Since Canada is much larger than New Zealand—in population, geography and in the number of “buy back” firearms (250,000)—to keep the same ratio, Canada must have many more collection points. Canada’s population is more than seven times that of New Zealand’s, and it’s geographically 37 times larger.
|Guns to be collected||2019 population||Geographic size||Number of collection points|
|New Zealand||175,000||4.8 million||268,000 km2||524|
|Canada||250,000||37.6 million||10,000,000 km2||4,100 to 19,500|
Following the New Zealand model, Canada would require between 4,100 and 19,500 collection points. I will assume the minimum number of collection points (4,100) in the following estimate. Each collection point must be staffed by either hiring new police officers or diverting current police personnel away from other policing duties.
The New Zealand Police do not report how the collection points were specifically staffed. At a minimum, collection point staff might only work one eight-hour shift per day (e.g. noon to 8 p. m.) so staffing requirements would range from four to eight people per collection point. Security is vital, so a minimum of four employees would be necessary—a clerk, a manager, a police officer and a security guard. Personal observers from New Zealand report that there were four police officers and four clerks at each collection point. This may have been to process surrenders more expeditiously. Managers will be required to supervise this work force, as well as high-ranking civil servants to oversee the process. This means a minimum of 16,400 employees to a maximum of 32,800 employees required to staff these collection points. I’ve budgeted the “buy back” for one year, which includes planning and collection phases.

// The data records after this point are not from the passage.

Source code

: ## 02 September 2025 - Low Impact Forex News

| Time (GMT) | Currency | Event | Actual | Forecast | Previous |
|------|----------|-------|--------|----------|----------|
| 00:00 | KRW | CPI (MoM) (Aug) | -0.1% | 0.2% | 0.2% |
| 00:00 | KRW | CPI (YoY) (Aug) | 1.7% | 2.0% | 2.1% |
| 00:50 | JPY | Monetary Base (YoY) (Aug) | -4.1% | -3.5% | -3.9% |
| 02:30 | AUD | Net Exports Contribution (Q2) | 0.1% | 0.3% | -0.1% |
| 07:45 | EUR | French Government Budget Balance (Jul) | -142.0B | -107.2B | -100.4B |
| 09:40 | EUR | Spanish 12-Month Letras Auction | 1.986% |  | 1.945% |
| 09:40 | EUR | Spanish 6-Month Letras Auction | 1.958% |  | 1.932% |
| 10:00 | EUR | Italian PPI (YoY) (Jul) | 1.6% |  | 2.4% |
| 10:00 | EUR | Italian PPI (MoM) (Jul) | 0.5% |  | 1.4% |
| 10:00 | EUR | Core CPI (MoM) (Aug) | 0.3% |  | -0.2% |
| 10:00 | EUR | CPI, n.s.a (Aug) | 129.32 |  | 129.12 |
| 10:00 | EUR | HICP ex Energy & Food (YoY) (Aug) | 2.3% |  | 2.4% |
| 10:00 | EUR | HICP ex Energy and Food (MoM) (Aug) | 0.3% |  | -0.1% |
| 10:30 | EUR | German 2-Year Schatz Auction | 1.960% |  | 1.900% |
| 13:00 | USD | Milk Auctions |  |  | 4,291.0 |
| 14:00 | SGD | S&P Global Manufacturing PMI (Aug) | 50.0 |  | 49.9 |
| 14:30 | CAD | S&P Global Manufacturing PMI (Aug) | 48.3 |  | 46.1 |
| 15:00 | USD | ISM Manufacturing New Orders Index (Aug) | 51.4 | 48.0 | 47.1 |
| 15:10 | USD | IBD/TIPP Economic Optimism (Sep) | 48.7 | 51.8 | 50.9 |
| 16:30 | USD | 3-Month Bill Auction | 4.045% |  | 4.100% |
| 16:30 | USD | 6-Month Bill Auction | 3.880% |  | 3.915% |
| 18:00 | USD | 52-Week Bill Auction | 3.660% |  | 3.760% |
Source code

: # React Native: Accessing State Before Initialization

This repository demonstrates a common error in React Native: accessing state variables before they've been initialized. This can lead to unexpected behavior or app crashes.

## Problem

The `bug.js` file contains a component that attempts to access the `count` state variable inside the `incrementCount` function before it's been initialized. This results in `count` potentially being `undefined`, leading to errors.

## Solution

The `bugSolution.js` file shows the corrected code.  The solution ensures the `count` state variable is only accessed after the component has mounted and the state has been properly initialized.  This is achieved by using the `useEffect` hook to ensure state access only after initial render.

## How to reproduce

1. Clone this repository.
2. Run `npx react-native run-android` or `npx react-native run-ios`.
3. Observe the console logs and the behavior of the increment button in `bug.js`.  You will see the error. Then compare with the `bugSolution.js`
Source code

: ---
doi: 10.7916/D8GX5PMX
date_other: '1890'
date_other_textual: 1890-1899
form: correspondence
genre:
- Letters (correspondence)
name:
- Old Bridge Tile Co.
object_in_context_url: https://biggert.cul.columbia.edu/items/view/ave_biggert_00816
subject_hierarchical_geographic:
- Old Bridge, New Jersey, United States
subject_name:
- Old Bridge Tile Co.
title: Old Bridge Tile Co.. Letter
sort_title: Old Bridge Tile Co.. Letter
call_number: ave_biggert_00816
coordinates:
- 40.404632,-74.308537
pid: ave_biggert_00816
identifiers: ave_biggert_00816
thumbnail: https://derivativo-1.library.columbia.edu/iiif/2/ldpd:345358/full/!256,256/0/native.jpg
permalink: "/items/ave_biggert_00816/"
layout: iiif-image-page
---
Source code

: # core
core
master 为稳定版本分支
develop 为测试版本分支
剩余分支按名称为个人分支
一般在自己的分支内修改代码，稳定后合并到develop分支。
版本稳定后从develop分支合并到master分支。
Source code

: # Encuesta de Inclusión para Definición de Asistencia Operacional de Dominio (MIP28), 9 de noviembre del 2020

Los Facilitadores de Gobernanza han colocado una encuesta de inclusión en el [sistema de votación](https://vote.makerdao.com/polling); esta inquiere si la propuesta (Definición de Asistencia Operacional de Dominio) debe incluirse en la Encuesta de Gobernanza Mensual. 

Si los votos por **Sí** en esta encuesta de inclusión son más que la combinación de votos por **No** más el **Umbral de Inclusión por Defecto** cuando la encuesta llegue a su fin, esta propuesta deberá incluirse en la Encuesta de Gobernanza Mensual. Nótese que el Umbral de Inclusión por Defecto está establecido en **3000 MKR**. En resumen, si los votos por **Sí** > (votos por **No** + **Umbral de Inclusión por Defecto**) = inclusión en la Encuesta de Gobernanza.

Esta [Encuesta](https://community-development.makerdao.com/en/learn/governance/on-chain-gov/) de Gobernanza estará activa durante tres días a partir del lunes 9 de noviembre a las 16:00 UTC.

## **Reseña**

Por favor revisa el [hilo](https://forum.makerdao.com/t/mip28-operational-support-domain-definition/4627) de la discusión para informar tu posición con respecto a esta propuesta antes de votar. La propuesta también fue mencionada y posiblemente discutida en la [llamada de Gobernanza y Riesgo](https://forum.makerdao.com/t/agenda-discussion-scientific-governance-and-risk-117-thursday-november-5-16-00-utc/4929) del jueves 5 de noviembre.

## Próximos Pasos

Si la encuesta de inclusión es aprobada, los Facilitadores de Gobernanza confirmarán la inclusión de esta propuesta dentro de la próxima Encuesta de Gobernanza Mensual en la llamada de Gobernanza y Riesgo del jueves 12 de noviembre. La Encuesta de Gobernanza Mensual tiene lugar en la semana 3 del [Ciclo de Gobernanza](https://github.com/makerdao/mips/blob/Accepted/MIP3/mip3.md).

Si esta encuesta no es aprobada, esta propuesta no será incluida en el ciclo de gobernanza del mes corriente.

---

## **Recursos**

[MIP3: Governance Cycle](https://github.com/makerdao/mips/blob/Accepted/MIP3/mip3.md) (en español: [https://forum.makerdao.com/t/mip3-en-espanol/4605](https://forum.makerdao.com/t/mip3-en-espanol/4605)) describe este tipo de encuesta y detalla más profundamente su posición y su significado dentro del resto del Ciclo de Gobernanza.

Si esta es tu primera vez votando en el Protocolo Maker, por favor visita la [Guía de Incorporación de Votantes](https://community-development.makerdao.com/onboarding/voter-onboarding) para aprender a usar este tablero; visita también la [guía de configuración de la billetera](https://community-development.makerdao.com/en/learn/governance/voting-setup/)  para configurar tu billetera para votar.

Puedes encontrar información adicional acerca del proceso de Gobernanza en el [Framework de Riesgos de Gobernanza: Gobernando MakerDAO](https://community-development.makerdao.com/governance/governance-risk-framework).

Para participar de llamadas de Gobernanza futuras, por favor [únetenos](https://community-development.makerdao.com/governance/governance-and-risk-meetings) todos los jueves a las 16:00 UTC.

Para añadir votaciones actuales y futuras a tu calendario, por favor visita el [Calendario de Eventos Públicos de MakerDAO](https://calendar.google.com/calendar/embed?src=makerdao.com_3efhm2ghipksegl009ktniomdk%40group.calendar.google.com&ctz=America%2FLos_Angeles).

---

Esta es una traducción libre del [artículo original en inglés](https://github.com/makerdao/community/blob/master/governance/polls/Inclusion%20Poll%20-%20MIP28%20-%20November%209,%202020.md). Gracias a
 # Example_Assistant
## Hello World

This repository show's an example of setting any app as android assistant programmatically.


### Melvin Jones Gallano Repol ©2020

Because handling firearms safely requires training and a high level of responsibility, it’s doubtful the Minister Blair would employ low-skilled civilian office workers, but instead would prefer police officers. Statistics Canada reports that in 2017/18, the average police salary was $99,298 per annum (including both sworn officers and civilian employees), which for ease of calculation I’ve rounded up to $100,000. This is a lower bound of how much staff members cost taxpayers. If the cost per collection employee is estimated using the operating expenses for Canadian police divided by the number of police personnel (officers and civilian employees both), the cost per staff member is approximately $150,000.
|Assumptions||Collection points||Staff at each collection point||Total Staff||Cost per employee||Total|
Based on these assumptions, confiscating 250,000 firearms would cost the Canadian taxpayer between $1.6 billion to almost $5 billion in the first year. This estimate excludes travel costs and any ministerial administrators.
Remember, this is just part of the costs to taxpayers for the “buy back.” These estimates do not include the $600 million the government promises to pay owners who surrender their firearms. Nor have I estimated the costs involved with a) new information processing equipment or systems, b) notifying law-abiding citizens that their property is to be confiscated, c) contracting for venders and destroying the guns collected, c) arresting and charging anyone who refuses to submit or d) the costs of the public relations campaigns.
It seems clear from my rough calculation that just one of the required steps needed to complete a “buy-back” program of the nature contemplated by this federal government would include costs well over $1.5 billion with many additional costs, some of which would be difficult to even estimate in advance. One thing is certain—the costs will greatly exceed the $600 million presented thus far by the government.